───── Data to use

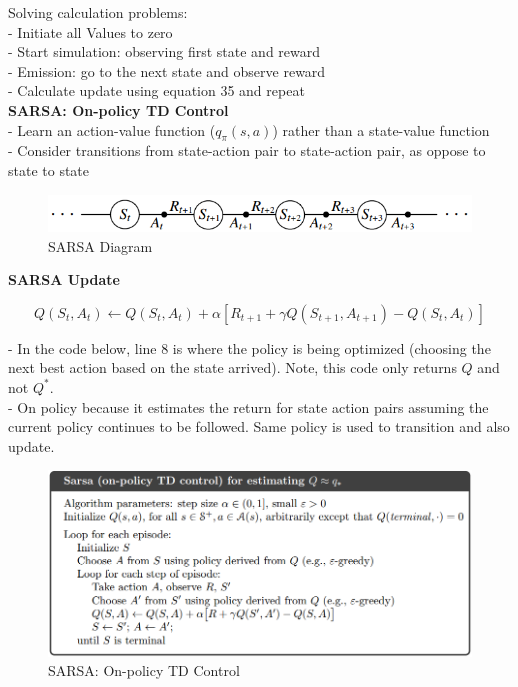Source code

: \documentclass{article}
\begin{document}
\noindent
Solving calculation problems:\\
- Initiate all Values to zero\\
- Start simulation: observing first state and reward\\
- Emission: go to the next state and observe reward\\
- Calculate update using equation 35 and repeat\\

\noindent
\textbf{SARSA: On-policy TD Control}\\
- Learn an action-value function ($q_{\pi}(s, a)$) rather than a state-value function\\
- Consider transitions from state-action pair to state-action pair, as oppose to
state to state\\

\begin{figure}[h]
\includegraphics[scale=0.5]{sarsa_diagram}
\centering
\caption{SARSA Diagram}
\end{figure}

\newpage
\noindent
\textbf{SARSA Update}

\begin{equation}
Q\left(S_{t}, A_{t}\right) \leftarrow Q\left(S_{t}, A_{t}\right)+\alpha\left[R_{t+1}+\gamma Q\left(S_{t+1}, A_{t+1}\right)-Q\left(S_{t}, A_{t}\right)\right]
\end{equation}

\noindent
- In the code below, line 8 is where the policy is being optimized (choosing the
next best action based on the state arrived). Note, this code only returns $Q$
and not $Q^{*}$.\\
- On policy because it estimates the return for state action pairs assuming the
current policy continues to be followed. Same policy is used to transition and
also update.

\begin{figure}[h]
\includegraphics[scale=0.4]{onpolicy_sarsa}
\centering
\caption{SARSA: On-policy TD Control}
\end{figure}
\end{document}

──────────

**To do:** The answer is the records above, repeated exactly, with no picture in it.

**Completed task:**
Source code

: \documentclass{article}
\begin{document}
\noindent
Solving calculation problems:\\
- Initiate all Values to zero\\
- Start simulation: observing first state and reward\\
- Emission: go to the next state and observe reward\\
- Calculate update using equation 35 and repeat\\

\noindent
\textbf{SARSA: On-policy TD Control}\\
- Learn an action-value function ($q_{\pi}(s, a)$) rather than a state-value function\\
- Consider transitions from state-action pair to state-action pair, as oppose to
state to state\\

\begin{figure}[h]
\includegraphics[scale=0.5]{sarsa_diagram}
\centering
\caption{SARSA Diagram}
\end{figure}

\newpage
\noindent
\textbf{SARSA Update}

\begin{equation}
Q\left(S_{t}, A_{t}\right) \leftarrow Q\left(S_{t}, A_{t}\right)+\alpha\left[R_{t+1}+\gamma Q\left(S_{t+1}, A_{t+1}\right)-Q\left(S_{t}, A_{t}\right)\right]
\end{equation}

\noindent
- In the code below, line 8 is where the policy is being optimized (choosing the
next best action based on the state arrived). Note, this code only returns $Q$
and not $Q^{*}$.\\
- On policy because it estimates the return for state action pairs assuming the
current policy continues to be followed. Same policy is used to transition and
also update.

\begin{figure}[h]
\includegraphics[scale=0.4]{onpolicy_sarsa}
\centering
\caption{SARSA: On-policy TD Control}
\end{figure}
\end{document}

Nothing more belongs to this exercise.